- **EXTRACTED ENTRIES**:
——————
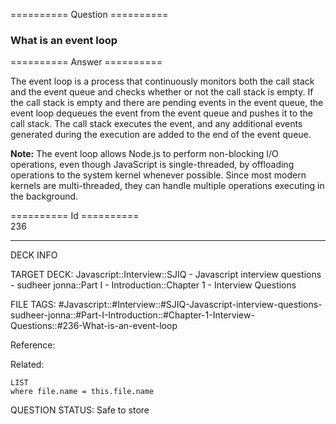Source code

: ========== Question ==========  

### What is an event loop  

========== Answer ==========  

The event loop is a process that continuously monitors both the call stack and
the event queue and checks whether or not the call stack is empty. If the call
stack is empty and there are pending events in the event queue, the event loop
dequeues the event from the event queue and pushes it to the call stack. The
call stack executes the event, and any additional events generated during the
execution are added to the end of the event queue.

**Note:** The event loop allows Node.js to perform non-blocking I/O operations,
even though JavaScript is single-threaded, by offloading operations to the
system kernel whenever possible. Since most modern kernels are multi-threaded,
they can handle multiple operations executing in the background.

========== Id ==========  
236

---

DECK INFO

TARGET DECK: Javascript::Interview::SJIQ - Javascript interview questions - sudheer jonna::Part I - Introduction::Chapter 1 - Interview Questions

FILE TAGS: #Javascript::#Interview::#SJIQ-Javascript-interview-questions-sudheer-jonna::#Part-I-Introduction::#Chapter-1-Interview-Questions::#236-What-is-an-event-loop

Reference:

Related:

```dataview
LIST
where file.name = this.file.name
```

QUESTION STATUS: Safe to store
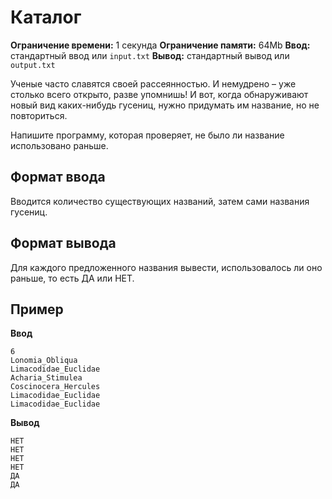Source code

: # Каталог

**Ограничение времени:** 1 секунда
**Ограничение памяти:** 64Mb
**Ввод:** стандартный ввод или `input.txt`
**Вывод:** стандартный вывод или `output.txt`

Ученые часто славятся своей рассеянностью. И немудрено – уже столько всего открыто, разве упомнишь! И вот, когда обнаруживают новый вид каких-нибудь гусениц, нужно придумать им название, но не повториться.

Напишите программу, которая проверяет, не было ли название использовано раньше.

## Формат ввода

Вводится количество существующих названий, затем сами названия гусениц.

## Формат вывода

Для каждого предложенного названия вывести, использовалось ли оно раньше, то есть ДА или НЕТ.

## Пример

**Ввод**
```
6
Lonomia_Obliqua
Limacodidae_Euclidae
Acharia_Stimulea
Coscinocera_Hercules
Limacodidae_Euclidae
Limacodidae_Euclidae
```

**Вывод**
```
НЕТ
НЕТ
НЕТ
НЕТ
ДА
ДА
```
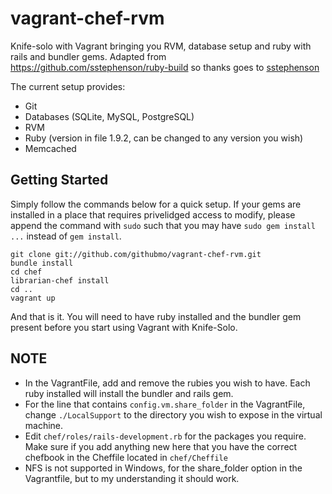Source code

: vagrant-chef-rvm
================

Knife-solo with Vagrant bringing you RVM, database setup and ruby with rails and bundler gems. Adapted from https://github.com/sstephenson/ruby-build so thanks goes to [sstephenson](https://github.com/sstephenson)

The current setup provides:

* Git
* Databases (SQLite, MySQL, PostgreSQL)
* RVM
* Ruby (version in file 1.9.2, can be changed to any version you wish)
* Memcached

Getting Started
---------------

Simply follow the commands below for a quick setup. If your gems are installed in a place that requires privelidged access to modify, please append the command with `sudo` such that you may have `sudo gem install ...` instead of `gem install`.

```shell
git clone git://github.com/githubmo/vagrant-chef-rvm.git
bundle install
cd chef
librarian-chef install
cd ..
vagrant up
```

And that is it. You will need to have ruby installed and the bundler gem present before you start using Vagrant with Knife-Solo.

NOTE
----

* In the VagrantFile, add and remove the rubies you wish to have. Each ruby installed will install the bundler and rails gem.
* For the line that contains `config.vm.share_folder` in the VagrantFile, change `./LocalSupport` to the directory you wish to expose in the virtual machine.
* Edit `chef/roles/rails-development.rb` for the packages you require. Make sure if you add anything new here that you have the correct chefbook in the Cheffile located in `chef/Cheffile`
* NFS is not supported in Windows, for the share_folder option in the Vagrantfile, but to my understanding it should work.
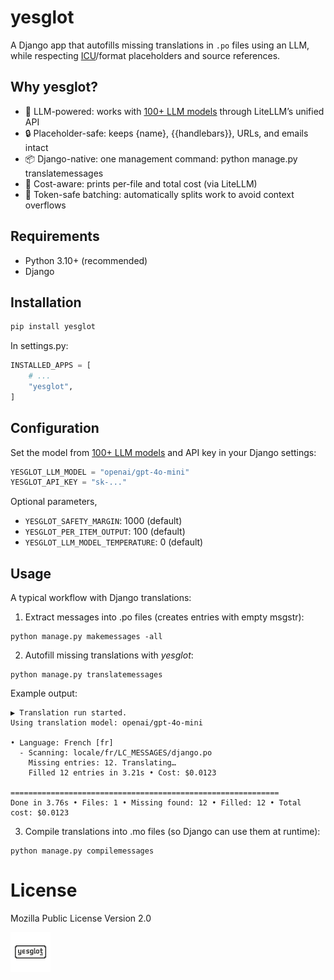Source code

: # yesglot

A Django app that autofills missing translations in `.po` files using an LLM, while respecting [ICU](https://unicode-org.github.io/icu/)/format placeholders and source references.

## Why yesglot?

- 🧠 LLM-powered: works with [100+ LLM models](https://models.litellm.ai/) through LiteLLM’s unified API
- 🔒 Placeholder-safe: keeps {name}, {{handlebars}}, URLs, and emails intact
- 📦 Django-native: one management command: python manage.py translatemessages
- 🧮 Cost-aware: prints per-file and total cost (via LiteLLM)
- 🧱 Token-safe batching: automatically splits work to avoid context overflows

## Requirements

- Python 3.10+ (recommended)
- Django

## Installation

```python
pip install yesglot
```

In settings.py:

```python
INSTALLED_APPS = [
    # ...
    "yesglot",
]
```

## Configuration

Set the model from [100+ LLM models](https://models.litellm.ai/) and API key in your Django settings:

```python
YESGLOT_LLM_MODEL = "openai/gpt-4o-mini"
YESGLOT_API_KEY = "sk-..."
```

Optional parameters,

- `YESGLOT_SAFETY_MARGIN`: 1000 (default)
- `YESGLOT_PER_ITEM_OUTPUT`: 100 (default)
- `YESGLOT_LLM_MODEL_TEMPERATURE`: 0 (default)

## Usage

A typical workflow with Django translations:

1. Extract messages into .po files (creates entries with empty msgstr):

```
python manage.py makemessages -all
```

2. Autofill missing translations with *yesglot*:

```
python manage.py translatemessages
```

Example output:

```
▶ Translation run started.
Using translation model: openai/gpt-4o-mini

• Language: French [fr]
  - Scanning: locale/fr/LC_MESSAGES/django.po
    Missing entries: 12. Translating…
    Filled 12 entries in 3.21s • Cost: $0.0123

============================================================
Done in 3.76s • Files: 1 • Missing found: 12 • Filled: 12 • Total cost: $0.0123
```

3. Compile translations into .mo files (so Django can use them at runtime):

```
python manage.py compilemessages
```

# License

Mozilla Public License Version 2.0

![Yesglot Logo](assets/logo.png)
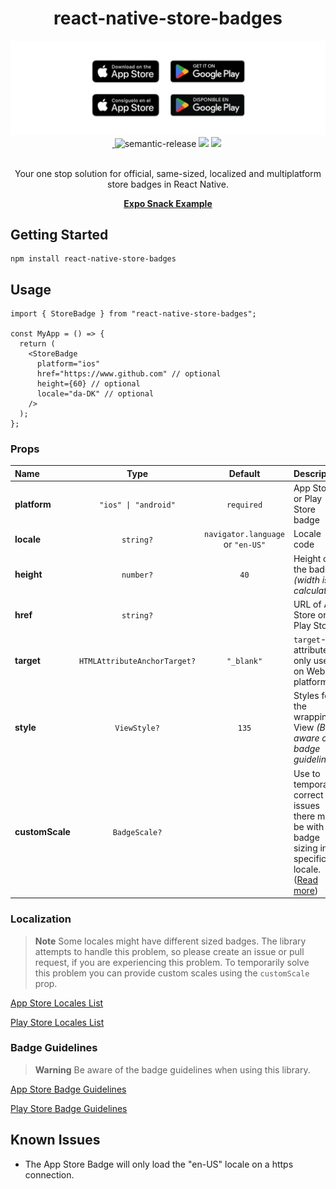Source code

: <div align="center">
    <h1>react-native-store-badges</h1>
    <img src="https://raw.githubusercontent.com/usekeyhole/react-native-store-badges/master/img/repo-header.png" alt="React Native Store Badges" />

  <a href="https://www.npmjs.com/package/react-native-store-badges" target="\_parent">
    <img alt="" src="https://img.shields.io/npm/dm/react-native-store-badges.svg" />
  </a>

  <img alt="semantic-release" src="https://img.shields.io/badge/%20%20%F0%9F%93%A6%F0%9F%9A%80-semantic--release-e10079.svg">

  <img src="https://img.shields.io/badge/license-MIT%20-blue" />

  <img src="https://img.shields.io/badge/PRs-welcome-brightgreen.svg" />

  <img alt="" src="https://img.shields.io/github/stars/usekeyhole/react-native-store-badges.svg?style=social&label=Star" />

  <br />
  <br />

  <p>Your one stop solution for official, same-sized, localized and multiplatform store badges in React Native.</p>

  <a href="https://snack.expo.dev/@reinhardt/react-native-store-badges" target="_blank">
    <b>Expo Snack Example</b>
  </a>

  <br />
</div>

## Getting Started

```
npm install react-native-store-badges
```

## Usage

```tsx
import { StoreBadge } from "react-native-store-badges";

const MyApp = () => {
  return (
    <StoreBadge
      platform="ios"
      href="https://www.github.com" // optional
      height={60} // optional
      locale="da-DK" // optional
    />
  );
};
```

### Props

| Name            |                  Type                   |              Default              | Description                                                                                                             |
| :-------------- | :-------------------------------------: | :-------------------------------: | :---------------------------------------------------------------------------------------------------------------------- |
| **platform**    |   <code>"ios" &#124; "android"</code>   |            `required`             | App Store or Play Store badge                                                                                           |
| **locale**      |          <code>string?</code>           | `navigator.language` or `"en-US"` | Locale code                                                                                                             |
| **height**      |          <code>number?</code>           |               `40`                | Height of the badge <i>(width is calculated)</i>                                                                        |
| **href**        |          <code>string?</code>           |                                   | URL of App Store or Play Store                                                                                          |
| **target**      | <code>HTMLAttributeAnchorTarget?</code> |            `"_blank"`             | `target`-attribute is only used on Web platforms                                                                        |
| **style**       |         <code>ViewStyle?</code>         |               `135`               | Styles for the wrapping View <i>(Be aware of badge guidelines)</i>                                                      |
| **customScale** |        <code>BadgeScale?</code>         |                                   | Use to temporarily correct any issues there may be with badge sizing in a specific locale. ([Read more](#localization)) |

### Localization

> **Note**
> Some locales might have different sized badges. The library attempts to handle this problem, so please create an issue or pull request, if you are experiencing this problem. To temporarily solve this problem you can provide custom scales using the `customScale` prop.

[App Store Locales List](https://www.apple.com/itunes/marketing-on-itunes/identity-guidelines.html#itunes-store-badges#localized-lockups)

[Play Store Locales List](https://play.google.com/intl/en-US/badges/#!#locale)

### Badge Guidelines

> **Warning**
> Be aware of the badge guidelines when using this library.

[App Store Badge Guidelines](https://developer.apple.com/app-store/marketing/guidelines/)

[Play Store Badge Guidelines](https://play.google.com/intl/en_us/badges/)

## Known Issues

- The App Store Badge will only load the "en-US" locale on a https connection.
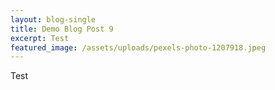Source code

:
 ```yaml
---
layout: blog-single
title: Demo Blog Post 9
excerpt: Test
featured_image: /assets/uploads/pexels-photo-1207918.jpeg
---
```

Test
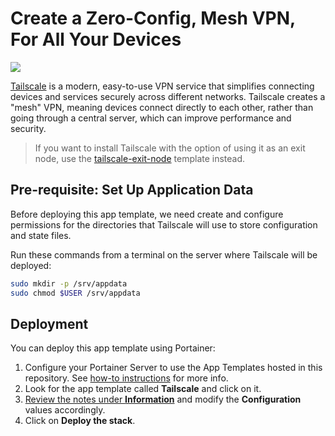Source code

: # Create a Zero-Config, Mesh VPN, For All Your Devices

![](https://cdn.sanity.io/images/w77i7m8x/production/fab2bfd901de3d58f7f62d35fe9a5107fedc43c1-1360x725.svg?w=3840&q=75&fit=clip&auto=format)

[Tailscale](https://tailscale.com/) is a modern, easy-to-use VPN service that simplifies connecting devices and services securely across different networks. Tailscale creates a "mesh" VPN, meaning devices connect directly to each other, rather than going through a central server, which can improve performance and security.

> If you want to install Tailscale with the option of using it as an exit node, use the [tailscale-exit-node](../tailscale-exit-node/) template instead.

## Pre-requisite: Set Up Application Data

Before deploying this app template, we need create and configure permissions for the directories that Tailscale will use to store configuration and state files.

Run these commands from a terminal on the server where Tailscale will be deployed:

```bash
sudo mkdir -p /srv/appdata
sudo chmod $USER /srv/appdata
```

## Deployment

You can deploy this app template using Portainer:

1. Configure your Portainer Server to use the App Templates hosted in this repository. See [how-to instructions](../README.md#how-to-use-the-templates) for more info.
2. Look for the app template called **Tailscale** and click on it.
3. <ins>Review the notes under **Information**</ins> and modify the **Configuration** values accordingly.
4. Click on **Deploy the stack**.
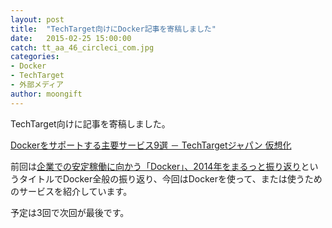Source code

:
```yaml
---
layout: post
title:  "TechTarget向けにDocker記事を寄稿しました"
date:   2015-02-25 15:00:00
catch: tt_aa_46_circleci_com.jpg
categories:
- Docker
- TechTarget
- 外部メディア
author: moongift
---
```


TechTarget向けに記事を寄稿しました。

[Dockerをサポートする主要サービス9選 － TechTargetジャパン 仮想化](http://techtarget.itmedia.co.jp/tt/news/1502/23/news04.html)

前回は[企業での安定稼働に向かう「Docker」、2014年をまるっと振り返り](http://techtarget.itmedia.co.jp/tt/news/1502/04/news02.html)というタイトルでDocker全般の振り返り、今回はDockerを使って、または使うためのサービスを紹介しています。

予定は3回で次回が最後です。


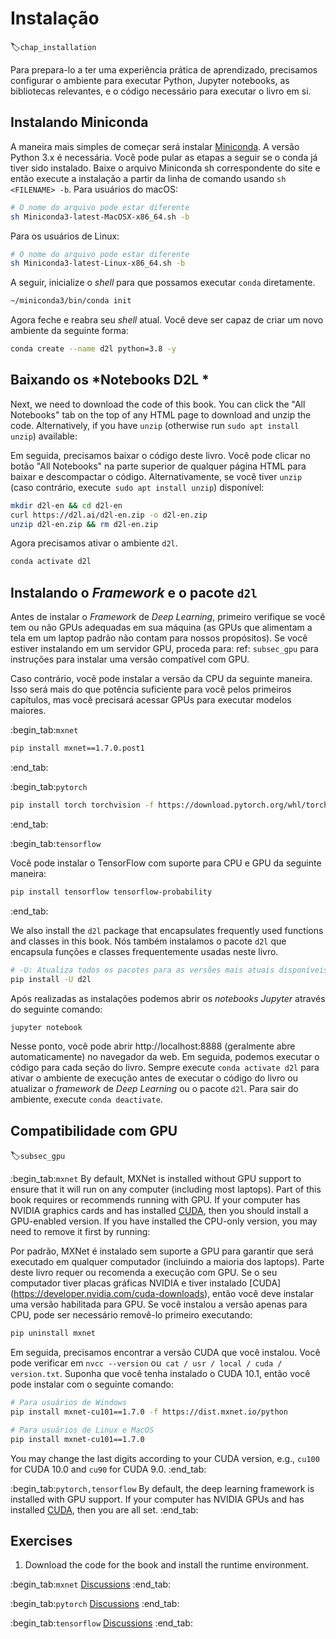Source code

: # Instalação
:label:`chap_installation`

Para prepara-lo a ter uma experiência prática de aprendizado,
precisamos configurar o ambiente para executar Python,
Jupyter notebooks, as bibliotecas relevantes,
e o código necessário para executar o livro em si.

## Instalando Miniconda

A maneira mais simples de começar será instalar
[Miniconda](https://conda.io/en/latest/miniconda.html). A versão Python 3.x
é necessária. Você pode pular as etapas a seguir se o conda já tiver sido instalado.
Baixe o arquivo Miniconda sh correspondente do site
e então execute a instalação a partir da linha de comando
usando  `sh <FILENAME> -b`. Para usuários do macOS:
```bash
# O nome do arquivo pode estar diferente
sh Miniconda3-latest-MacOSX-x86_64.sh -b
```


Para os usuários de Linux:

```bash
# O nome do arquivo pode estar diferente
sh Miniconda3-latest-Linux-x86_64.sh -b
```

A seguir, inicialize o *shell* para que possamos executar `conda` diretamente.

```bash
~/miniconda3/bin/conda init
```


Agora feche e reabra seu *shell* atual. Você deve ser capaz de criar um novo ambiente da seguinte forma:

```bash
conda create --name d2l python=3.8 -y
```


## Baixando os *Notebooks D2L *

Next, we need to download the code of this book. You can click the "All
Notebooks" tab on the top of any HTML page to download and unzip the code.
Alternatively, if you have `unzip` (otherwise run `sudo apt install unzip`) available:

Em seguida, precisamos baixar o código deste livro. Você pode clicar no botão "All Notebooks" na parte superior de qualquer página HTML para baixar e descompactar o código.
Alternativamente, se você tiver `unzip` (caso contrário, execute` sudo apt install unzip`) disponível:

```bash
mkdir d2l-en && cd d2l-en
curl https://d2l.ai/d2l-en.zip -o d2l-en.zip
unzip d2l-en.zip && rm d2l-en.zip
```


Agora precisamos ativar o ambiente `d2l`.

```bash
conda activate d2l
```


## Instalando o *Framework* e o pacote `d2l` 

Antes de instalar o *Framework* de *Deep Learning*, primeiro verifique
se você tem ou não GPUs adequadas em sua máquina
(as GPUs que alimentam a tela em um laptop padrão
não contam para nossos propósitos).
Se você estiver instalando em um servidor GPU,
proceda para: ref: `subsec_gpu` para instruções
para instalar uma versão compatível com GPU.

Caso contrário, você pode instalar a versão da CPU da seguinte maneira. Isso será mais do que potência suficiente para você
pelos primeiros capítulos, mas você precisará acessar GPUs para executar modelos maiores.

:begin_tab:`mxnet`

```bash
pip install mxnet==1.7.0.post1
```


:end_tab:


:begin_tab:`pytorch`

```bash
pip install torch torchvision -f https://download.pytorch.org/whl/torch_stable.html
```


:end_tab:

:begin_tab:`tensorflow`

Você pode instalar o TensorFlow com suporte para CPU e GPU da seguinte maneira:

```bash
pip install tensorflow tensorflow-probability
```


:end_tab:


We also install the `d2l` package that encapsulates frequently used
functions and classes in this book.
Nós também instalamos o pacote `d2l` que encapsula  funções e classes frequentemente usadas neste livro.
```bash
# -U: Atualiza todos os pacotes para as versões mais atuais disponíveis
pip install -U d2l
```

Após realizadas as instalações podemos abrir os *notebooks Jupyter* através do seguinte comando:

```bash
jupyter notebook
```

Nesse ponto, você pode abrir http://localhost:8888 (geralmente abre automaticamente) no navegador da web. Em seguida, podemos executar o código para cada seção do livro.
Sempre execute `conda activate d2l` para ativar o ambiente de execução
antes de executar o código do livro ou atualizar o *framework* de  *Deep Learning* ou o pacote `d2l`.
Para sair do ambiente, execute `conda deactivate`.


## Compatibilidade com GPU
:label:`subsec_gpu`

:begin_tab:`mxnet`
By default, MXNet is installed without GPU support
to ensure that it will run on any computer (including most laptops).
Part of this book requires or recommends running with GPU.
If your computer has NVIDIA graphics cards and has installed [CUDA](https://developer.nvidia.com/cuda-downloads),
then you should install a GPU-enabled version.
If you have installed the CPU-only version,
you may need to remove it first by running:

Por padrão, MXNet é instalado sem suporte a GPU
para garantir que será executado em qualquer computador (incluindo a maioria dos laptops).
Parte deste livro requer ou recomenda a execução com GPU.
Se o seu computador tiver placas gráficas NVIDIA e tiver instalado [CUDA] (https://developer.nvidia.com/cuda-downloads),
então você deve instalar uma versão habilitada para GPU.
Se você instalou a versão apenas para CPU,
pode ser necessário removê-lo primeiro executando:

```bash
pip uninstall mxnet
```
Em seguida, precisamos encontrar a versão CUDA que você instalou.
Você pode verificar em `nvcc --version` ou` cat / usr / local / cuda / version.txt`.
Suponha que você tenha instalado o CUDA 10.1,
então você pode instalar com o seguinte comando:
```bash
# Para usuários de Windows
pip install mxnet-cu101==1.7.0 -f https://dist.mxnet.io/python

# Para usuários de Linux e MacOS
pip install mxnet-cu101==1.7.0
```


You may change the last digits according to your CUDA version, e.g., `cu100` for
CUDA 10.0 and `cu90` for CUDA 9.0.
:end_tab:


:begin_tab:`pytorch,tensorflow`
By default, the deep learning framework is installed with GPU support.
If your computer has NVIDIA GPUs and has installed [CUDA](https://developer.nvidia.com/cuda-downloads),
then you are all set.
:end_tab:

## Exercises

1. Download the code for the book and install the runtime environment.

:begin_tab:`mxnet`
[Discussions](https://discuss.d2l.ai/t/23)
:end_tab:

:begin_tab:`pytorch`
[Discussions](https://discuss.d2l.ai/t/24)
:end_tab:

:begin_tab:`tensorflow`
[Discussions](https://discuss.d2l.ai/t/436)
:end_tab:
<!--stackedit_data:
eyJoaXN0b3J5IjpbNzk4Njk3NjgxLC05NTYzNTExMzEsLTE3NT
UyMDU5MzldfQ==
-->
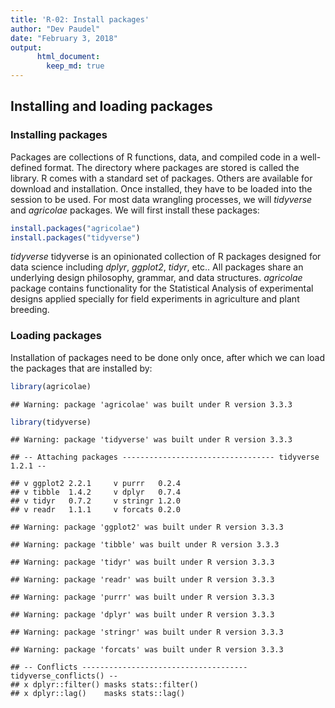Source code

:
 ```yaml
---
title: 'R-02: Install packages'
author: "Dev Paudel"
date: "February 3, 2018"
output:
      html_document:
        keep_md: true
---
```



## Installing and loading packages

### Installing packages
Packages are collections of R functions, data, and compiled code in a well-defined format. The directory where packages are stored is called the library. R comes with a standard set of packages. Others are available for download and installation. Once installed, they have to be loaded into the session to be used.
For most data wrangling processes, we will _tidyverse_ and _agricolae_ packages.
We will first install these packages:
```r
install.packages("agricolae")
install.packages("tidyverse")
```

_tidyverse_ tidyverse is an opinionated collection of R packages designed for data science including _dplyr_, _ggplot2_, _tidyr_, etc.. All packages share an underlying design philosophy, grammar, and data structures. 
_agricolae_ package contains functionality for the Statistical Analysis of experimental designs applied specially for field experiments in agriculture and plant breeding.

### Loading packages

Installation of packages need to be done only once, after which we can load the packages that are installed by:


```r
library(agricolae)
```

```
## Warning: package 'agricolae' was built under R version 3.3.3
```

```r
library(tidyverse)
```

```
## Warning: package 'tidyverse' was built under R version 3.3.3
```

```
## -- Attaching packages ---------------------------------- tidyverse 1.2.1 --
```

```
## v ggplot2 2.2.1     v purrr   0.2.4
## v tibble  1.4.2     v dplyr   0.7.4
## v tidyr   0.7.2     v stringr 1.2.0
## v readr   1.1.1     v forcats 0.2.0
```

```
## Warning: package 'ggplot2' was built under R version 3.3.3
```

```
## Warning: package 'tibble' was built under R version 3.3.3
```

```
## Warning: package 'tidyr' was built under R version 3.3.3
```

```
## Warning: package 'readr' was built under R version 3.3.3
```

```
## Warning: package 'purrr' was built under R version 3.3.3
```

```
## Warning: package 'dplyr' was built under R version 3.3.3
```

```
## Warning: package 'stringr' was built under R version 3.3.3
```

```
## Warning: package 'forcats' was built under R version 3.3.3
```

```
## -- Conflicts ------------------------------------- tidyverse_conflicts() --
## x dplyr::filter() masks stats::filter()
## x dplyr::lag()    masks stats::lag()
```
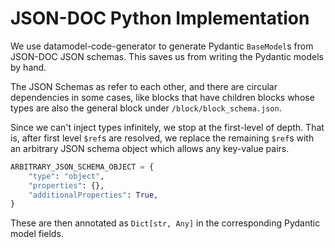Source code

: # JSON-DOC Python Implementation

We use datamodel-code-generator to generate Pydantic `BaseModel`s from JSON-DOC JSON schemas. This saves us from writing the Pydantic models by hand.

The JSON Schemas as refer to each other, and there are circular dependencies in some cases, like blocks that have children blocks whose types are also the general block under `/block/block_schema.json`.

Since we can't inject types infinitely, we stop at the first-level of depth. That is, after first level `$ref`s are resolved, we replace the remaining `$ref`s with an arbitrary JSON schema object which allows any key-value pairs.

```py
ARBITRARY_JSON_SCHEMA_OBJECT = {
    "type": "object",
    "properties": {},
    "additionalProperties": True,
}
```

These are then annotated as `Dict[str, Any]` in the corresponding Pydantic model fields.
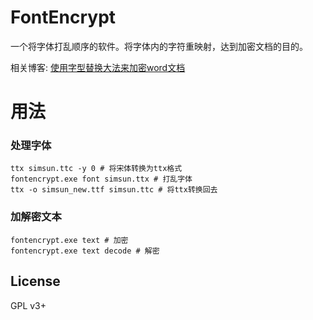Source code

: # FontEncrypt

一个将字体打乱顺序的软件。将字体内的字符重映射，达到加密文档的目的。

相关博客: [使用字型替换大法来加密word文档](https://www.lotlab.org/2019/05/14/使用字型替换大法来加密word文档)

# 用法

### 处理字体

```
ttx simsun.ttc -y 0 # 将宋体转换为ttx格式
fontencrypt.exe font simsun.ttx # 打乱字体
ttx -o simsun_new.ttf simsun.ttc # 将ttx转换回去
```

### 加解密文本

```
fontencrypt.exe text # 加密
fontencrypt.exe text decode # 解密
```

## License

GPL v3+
——————
- **ACTION ITEM**:
Lines from the one with "一个将字体打乱顺序的软件。将字体内的字符重映射，达到加密文档的目的。" through the end of the data: set these down exactly, including both ends and nothing more.

- **ANSWER BOX**:
一个将字体打乱顺序的软件。将字体内的字符重映射，达到加密文档的目的。

相关博客: [使用字型替换大法来加密word文档](https://www.lotlab.org/2019/05/14/使用字型替换大法来加密word文档)

# 用法

### 处理字体

```
ttx simsun.ttc -y 0 # 将宋体转换为ttx格式
fontencrypt.exe font simsun.ttx # 打乱字体
ttx -o simsun_new.ttf simsun.ttc # 将ttx转换回去
```

### 加解密文本

```
fontencrypt.exe text # 加密
fontencrypt.exe text decode # 解密
```

## License

GPL v3+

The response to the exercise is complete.